*** Opening Listed records ***
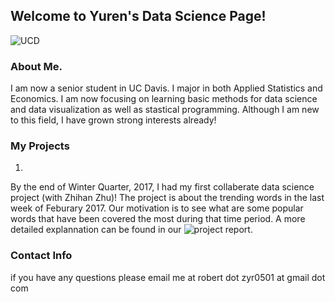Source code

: ## Welcome to Yuren's Data Science Page!    
![UCD](https://www.stat.ucdavis.edu/local_resources/images/header-blue1.png)
### About Me. 
I am now a senior student in UC Davis. I major in both Applied Statistics and Economics. I am now focusing on learning basic methods for data science and data visualization as well as stastical programming. Although I am new to this field, I have grown strong interests already!

### My Projects
1.
By the end of Winter Quarter, 2017, I had my first collaberate data science project (with Zhihan Zhu)! 
The project is about the trending words in the last week of Feburary 2017. Our motivation is to see what are some popular words that have been covered the most during that time period. A more detailed explannation can be found in our ![project report](https://github.com/zyrr95/Final-Project-Sta-141B/blob/master/Project-Draft1.ipynb). 


### Contact Info
if you have any questions please email me at robert dot zyr0501 at gmail dot com

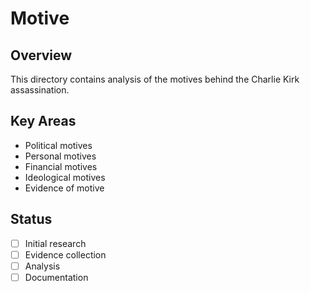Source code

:# Motive

## Overview
This directory contains analysis of the motives behind the Charlie Kirk assassination.

## Key Areas
- Political motives
- Personal motives
- Financial motives
- Ideological motives
- Evidence of motive

## Status
- [ ] Initial research
- [ ] Evidence collection
- [ ] Analysis
- [ ] Documentation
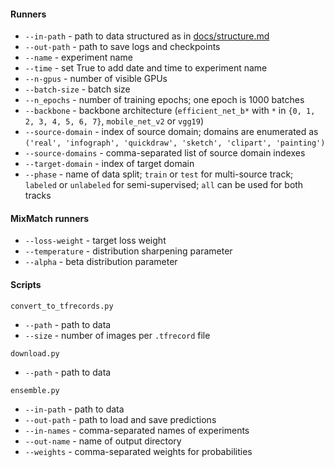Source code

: #### Runners

* `--in-path` - path to data structured as in [docs/structure.md](docs/structure.md)
* `--out-path` - path to save logs and checkpoints
* `--name` - experiment name
* `--time` - set True to add date and time to experiment name
* `--n-gpus` - number of visible GPUs
* `--batch-size` - batch size
* `--n_epochs` - number of training epochs; one epoch is 1000 batches
* `--backbone` - backbone architecture (`efficient_net_b*` with `*` in `{0, 1, 2, 3, 4, 5, 6, 7}`,
  `mobile_net_v2` or `vgg19`)
* `--source-domain` - index of source domain; domains are enumerated as 
  `('real', 'infograph', 'quickdraw', 'sketch', 'clipart', 'painting')`
* `--source-domains` - comma-separated list of source domain indexes
* `--target-domain` - index of target domain
* `--phase` - name of data split; `train` or `test` for multi-source track; 
  `labeled` or `unlabeled` for semi-supervised; `all` can be used for both tracks
  
#### MixMatch runners

* `--loss-weight` - target loss weight
* `--temperature` - distribution sharpening parameter
* `--alpha` - beta distribution parameter

#### Scripts

`convert_to_tfrecords.py`
* `--path` - path to data
* `--size` - number of images per `.tfrecord` file

`download.py`
* `--path` - path to data

`ensemble.py`
* `--in-path` - path to data
* `--out-path` - path to load and save predictions
* `--in-names` - comma-separated names of experiments
* `--out-name` - name of output directory
* `--weights` - comma-separated weights for probabilities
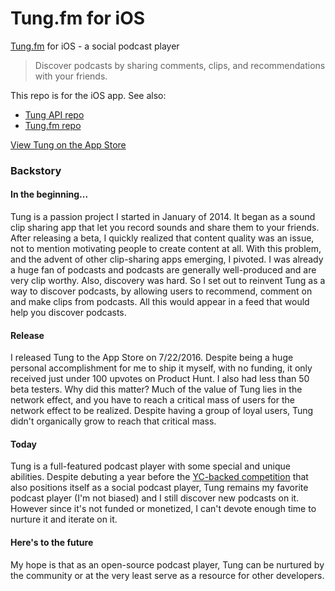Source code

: # Tung.fm for iOS
[Tung.fm](https://tung.fm) for iOS - a social podcast player

> Discover podcasts by sharing comments, clips, and recommendations with your friends.

This repo is for the iOS app. See also:
- [Tung API repo](https://github.com/inorganik/Tung-API)
- [Tung.fm repo](https://github.com/inorganik/tung.fm)

[View Tung on the App Store](https://itunes.apple.com/us/app/tung.fm/id932939338)

### Backstory

#### In the beginning...
Tung is a passion project I started in January of 2014. It began as a sound clip sharing app that let you record sounds and share them to your friends. After releasing a beta, I quickly realized that content quality was an issue, not to mention motivating people to create content at all. With this problem, and the advent of other clip-sharing apps emerging, I pivoted. I was already a huge fan of podcasts and podcasts are generally well-produced and are very clip worthy. Also, discovery was hard. So I set out to reinvent Tung as a way to discover podcasts, by allowing users to recommend, comment on and make clips from podcasts. All this would appear in a feed that would help you discover podcasts.

#### Release 
I released Tung to the App Store on 7/22/2016. Despite being a huge personal accomplishment for me to ship it myself, with no funding, it only received just under 100 upvotes on Product Hunt. I also had less than 50 beta testers. Why did this matter? Much of the value of Tung lies in the network effect, and you have to reach a critical mass of users for the network effect to be realized. Despite having a group of loyal users, Tung didn't organically grow to reach that critical mass.

#### Today
Tung is a full-featured podcast player with some special and unique abilities. Despite debuting a year before the [YC-backed competition](https://breaker.audio/) that also positions itself as a social podcast player, Tung remains my favorite podcast player (I'm not biased) and I still discover new podcasts on it. However since it's not funded or monetized, I can't devote enough time to nurture it and iterate on it.

#### Here's to the future
My hope is that as an open-source podcast player, Tung can be nurtured by the community or at the very least serve as a resource for other developers.
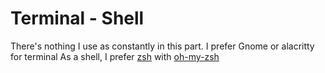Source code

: # Terminal - Shell
There's nothing I use as constantly in this part. I prefer Gnome or alacritty for terminal 
As a shell, I prefer [zsh](https://wiki.archlinux.org/title/Zsh) with [oh-my-zsh](https://ohmyz.sh/)
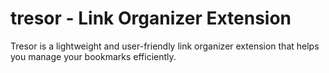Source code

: # tresor - Link Organizer Extension

Tresor is a lightweight and user-friendly link organizer extension that helps you manage your bookmarks efficiently.
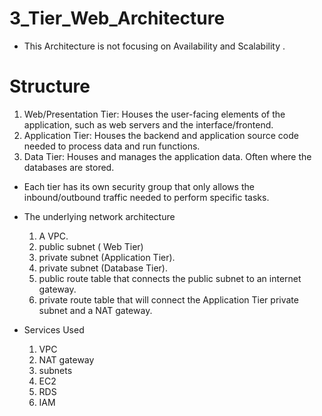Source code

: # 3_Tier_Web_Architecture

- This Architecture is not focusing on Availability and Scalability .

# Structure 

  1. Web/Presentation Tier: Houses the user-facing elements of the application, such as web servers and the interface/frontend.
  2. Application Tier: Houses the backend and application source code needed to process data and run functions.
  3. Data Tier: Houses and manages the application data. Often where the databases are stored.
    
  - Each tier has its own security group that only allows the inbound/outbound traffic needed to perform specific tasks.
  - The underlying network architecture
    1. A VPC.
    2. public subnet ( Web Tier)
    3. private subnet (Application Tier).
    4. private subnet (Database Tier).
    5. public route table that connects the public subnet to an internet gateway.
    6. private route table that will connect the Application Tier private subnet and a NAT gateway.

  - Services Used
    1. VPC
    2. NAT gateway
    3. subnets
    4. EC2
    5. RDS
    6. IAM
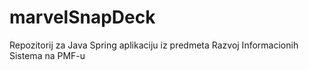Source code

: # marvelSnapDeck
Repozitorij za Java Spring aplikaciju iz predmeta Razvoj Informacionih Sistema na PMF-u
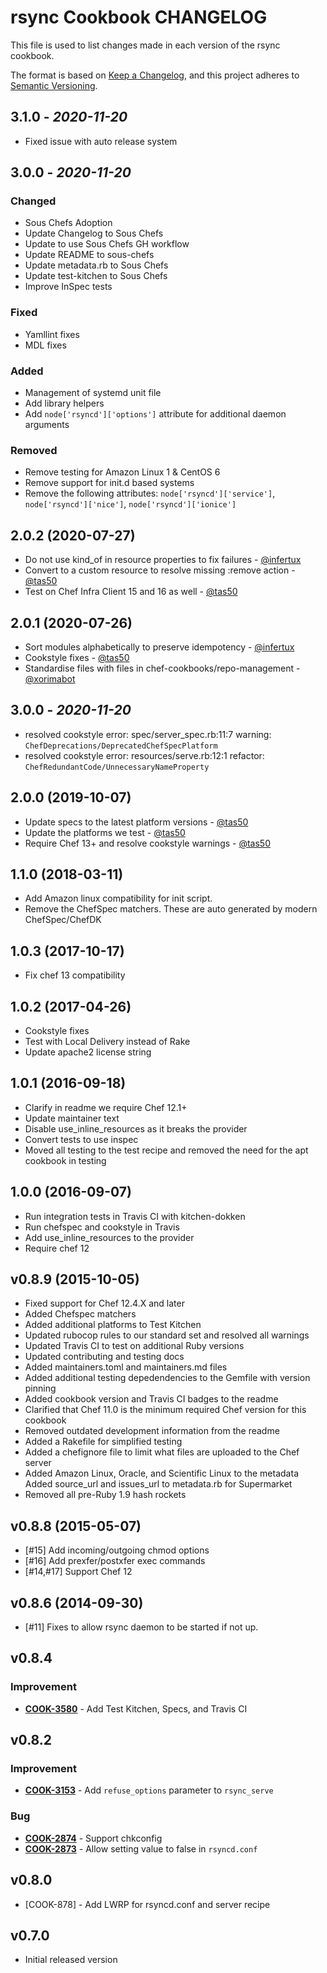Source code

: # rsync Cookbook CHANGELOG

This file is used to list changes made in each version of the rsync cookbook.

The format is based on [Keep a Changelog](https://keepachangelog.com/en/1.0.0/),
and this project adheres to [Semantic Versioning](https://semver.org/spec/v2.0.0.html).

## 3.1.0 - *2020-11-20*

- Fixed issue with auto release system

## 3.0.0 - *2020-11-20*

### Changed

- Sous Chefs Adoption
- Update Changelog to Sous Chefs
- Update to use Sous Chefs GH workflow
- Update README to sous-chefs
- Update metadata.rb to Sous Chefs
- Update test-kitchen to Sous Chefs
- Improve InSpec tests

### Fixed

- Yamllint fixes
- MDL fixes

### Added

- Management of systemd unit file
- Add library helpers
- Add `node['rsyncd']['options']` attribute for additional daemon arguments

### Removed

- Remove testing for Amazon Linux 1 & CentOS 6
- Remove support for init.d based systems
- Remove the following attributes: `node['rsyncd']['service']`, `node['rsyncd']['nice']`, `node['rsyncd']['ionice']`

## 2.0.2 (2020-07-27)

- Do not use kind_of in resource properties to fix failures - [@infertux](https://github.com/infertux)
- Convert to a custom resource to resolve missing :remove action - [@tas50](https://github.com/tas50)
- Test on Chef Infra Client 15 and 16 as well - [@tas50](https://github.com/tas50)

## 2.0.1 (2020-07-26)

- Sort modules alphabetically to preserve idempotency - [@infertux](https://github.com/infertux)
- Cookstyle fixes - [@tas50](https://github.com/tas50)
- Standardise files with files in chef-cookbooks/repo-management - [@xorimabot](https://github.com/xorimabot)

## 3.0.0 - *2020-11-20*

- resolved cookstyle error: spec/server_spec.rb:11:7 warning: `ChefDeprecations/DeprecatedChefSpecPlatform`
- resolved cookstyle error: resources/serve.rb:12:1 refactor: `ChefRedundantCode/UnnecessaryNameProperty`

## 2.0.0 (2019-10-07)

- Update specs to the latest platform versions - [@tas50](https://github.com/tas50)
- Update the platforms we test - [@tas50](https://github.com/tas50)
- Require Chef 13+ and resolve cookstyle warnings - [@tas50](https://github.com/tas50)

## 1.1.0 (2018-03-11)

- Add Amazon linux compatibility for init script.
- Remove the ChefSpec matchers. These are auto generated by modern ChefSpec/ChefDK

## 1.0.3 (2017-10-17)

- Fix chef 13 compatibility

## 1.0.2 (2017-04-26)

- Cookstyle fixes
- Test with Local Delivery instead of Rake
- Update apache2 license string

## 1.0.1 (2016-09-18)

- Clarify in readme we require Chef 12.1+
- Update maintainer text
- Disable use_inline_resources as it breaks the provider
- Convert tests to use inspec
- Moved all testing to the test recipe and removed the need for the apt cookbook in testing

## 1.0.0 (2016-09-07)

- Run integration tests in Travis CI with kitchen-dokken
- Run chefspec and cookstyle in Travis
- Add use_inline_resources to the provider
- Require chef 12

## v0.8.9 (2015-10-05)

- Fixed support for Chef 12.4.X and later
- Added Chefspec matchers
- Added additional platforms to Test Kitchen
- Updated rubocop rules to our standard set and resolved all warnings
- Updated Travis CI to test on additional Ruby versions
- Updated contributing and testing docs
- Added maintainers.toml and maintainers.md files
- Added additional testing depedendencies to the Gemfile with version pinning
- Added cookbook version and Travis CI badges to the readme
- Clarified that Chef 11.0 is the minimum required Chef version for this cookbook
- Removed outdated development information from the readme
- Added a Rakefile for simplified testing
- Added a chefignore file to limit what files are uploaded to the Chef server
- Added Amazon Linux, Oracle, and Scientific Linux to the metadata Added source_url and issues_url to metadata.rb for Supermarket
- Removed all pre-Ruby 1.9 hash rockets

## v0.8.8 (2015-05-07)

- [#15] Add incoming/outgoing chmod options
- [#16] Add prexfer/postxfer exec commands
- [#14,#17] Support Chef 12

## v0.8.6 (2014-09-30)

- [#11] Fixes to allow rsync daemon to be started if not up.

## v0.8.4

### Improvement

- **[COOK-3580](https://tickets.chef.io/browse/COOK-3580)** - Add Test Kitchen, Specs, and Travis CI

## v0.8.2

### Improvement

- **[COOK-3153](https://tickets.chef.io/browse/COOK-3153)** - Add `refuse_options` parameter to `rsync_serve`

### Bug

- **[COOK-2874](https://tickets.chef.io/browse/COOK-2874)** - Support chkconfig
- **[COOK-2873](https://tickets.chef.io/browse/COOK-2873)** - Allow setting value to false in `rsyncd.conf`

## v0.8.0

- [COOK-878] - Add LWRP for rsyncd.conf and server recipe

## v0.7.0

- Initial released version
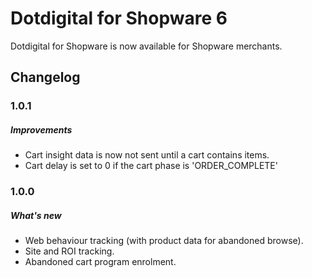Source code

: # Dotdigital for Shopware 6

Dotdigital for Shopware is now available for Shopware merchants.


## Changelog

### 1.0.1

##### Improvements
- Cart insight data is now not sent until a cart contains items.
- Cart delay is set to 0 if the cart phase is 'ORDER_COMPLETE'

### 1.0.0

##### What's new
- Web behaviour tracking (with product data for abandoned browse).
- Site and ROI tracking.
- Abandoned cart program enrolment.
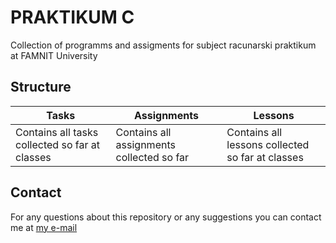 # PRAKTIKUM C

Collection of programms and assigments for subject racunarski praktikum at FAMNIT University

## Structure

| Tasks | Assignments | Lessons |
| --- | --- | --- |
| Contains all tasks collected so far at classes | Contains all assignments collected so far | Contains all lessons collected so far at classes |

## Contact

For any questions about this repository or any suggestions you can contact me at [my e-mail](mailto:realthiccvader@gmail.com?subject=[Github]%20PraktikumC)
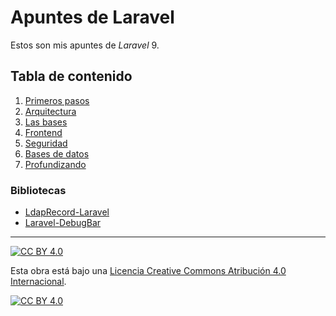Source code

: # Apuntes de Laravel

Estos son mis apuntes de *Laravel* 9.

## Tabla de contenido

1. [Primeros pasos](capitulos/01-primeros-pasos.md)
2. [Arquitectura](capitulos/02-arquitectura.md)
3. [Las bases](capitulos/03-bases.md)
4. [Frontend](capitulos/04-frontend.md)
5. [Seguridad](capitulos/05-seguridad.md)
6. [Bases de datos](capitulos/06-bases-de-datos.md)
7. [Profundizando](capitulos/07-profundizando.md)

### Bibliotecas

- [LdapRecord-Laravel](capitulos/ldaprecord-laravel.md)
- [Laravel-DebugBar](capitulos/laravel-debugbar.md)

---

[![CC BY 4.0][cc-by-shield]][cc-by]

Esta obra está bajo una
[Licencia Creative Commons Atribución 4.0 Internacional][cc-by].

[![CC BY 4.0][cc-by-image]][cc-by]

[cc-by]: https://creativecommons.org/licenses/by/4.0/deed.es
[cc-by-image]: https://i.creativecommons.org/l/by/4.0/88x31.png
[cc-by-shield]: https://img.shields.io/badge/License-CC%20BY%204.0-lightgrey.svg
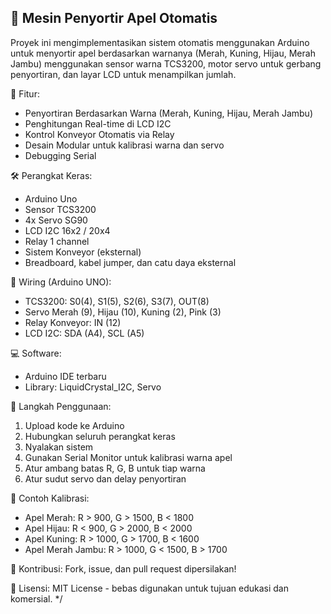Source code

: 
  🍎 Mesin Penyortir Apel Otomatis
  --------------------------------
  Proyek ini mengimplementasikan sistem otomatis menggunakan Arduino 
  untuk menyortir apel berdasarkan warnanya (Merah, Kuning, Hijau, Merah Jambu) 
  menggunakan sensor warna TCS3200, motor servo untuk gerbang penyortiran, 
  dan layar LCD untuk menampilkan jumlah.
 
  🌟 Fitur:
  - Penyortiran Berdasarkan Warna (Merah, Kuning, Hijau, Merah Jambu)
  - Penghitungan Real-time di LCD I2C
  - Kontrol Konveyor Otomatis via Relay
  - Desain Modular untuk kalibrasi warna dan servo
  - Debugging Serial
 
  🛠️ Perangkat Keras:
  - Arduino Uno
  - Sensor TCS3200
  - 4x Servo SG90
  - LCD I2C 16x2 / 20x4
  - Relay 1 channel
  - Sistem Konveyor (eksternal)
  - Breadboard, kabel jumper, dan catu daya eksternal
 
  🔌 Wiring (Arduino UNO):
  - TCS3200: S0(4), S1(5), S2(6), S3(7), OUT(8)
  - Servo Merah (9), Hijau (10), Kuning (2), Pink (3)
  - Relay Konveyor: IN (12)
  - LCD I2C: SDA (A4), SCL (A5)
 
  💻 Software:
  - Arduino IDE terbaru
  - Library: LiquidCrystal_I2C, Servo
 
  🚀 Langkah Penggunaan:
  1. Upload kode ke Arduino
  2. Hubungkan seluruh perangkat keras
  3. Nyalakan sistem
  4. Gunakan Serial Monitor untuk kalibrasi warna apel
  5. Atur ambang batas R, G, B untuk tiap warna
  6. Atur sudut servo dan delay penyortiran
 
  🧪 Contoh Kalibrasi:
  - Apel Merah: R > 900, G > 1500, B < 1800
  - Apel Hijau: R < 900, G > 2000, B < 2000
  - Apel Kuning: R > 1000, G > 1700, B < 1600
  - Apel Merah Jambu: R > 1000, G < 1500, B > 1700
 
  🤝 Kontribusi:
  Fork, issue, dan pull request dipersilakan!
 
  📄 Lisensi:
  MIT License - bebas digunakan untuk tujuan edukasi dan komersial.
 */

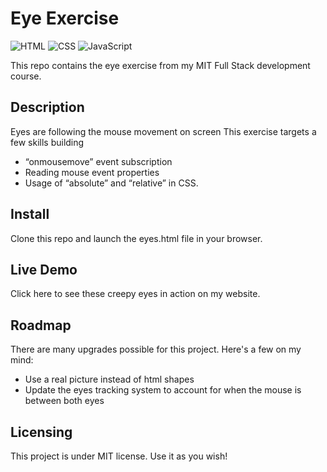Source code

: # Eye Exercise
![HTML](https://img.shields.io/badge/html-%23E34F26.svg?style=for-the-badge&logo=html5&logoColor=white) ![CSS](https://img.shields.io/badge/css-%231572B6.svg?style=for-the-badge&logo=css3&logoColor=white) ![JavaScript](https://img.shields.io/badge/javascript-%23323330.svg?style=for-the-badge&logo=javascript&logoColor=%23F7DF1E)

This repo contains the eye exercise from my MIT Full Stack development course.

## Description
Eyes are following the mouse movement on screen This exercise targets a few skills building
- “onmousemove” event subscription
- Reading mouse event properties
- Usage of “absolute” and “relative” in CSS.
    
## Install
Clone this repo and launch the eyes.html file in your browser.
  
## Live Demo
Click here to see these creepy eyes in action on my website. 
  
## Roadmap
There are many upgrades possible for this project. Here's a few on my mind:
-  Use a real picture instead of html shapes
- Update the eyes tracking system to account for when the mouse is between both eyes
  
## Licensing
This project is under MIT license. Use it as you wish!


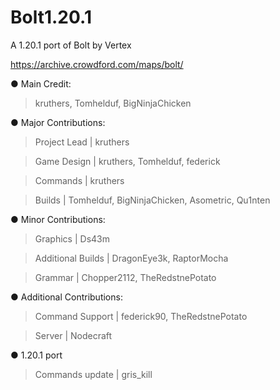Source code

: # Bolt1.20.1
A 1.20.1 port of Bolt by Vertex 

https://archive.crowdford.com/maps/bolt/

● Main Credit:

> kruthers, Tomhelduf, BigNinjaChicken

● Major Contributions:

> Project Lead | kruthers

> Game Design | kruthers, Tomhelduf, federick

> Commands | kruthers

> Builds | Tomhelduf, BigNinjaChicken, Asometric, Qu1nten

● Minor Contributions:

> Graphics | Ds43m

> Additional Builds | DragonEye3k, RaptorMocha

> Grammar | Chopper2112, TheRedstnePotato

● Additional Contributions:

> Command Support | federick90, TheRedstnePotato

> Server | Nodecraft

● 1.20.1 port

> Commands update | gris_kill
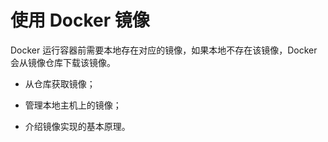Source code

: # 使用 Docker 镜像

Docker 运行容器前需要本地存在对应的镜像，如果本地不存在该镜像，Docker 会从镜像仓库下载该镜像。

* 从仓库获取镜像；

* 管理本地主机上的镜像；

* 介绍镜像实现的基本原理。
*** Closing Listed records ***
§ **Problem to work on**: Return a word-for-word copy of the lines above from the one holding "- Update to use Sous Chefs GH workflow" through the one holding "- Remove support for init.d based systems", with both of them included and nothing besides.

§ **Completed task**:
- Update to use Sous Chefs GH workflow
- Update README to sous-chefs
- Update metadata.rb to Sous Chefs
- Update test-kitchen to Sous Chefs
- Improve InSpec tests

### Fixed

- Yamllint fixes
- MDL fixes

### Added

- Management of systemd unit file
- Add library helpers
- Add `node['rsyncd']['options']` attribute for additional daemon arguments

### Removed

- Remove testing for Amazon Linux 1 & CentOS 6
- Remove support for init.d based systems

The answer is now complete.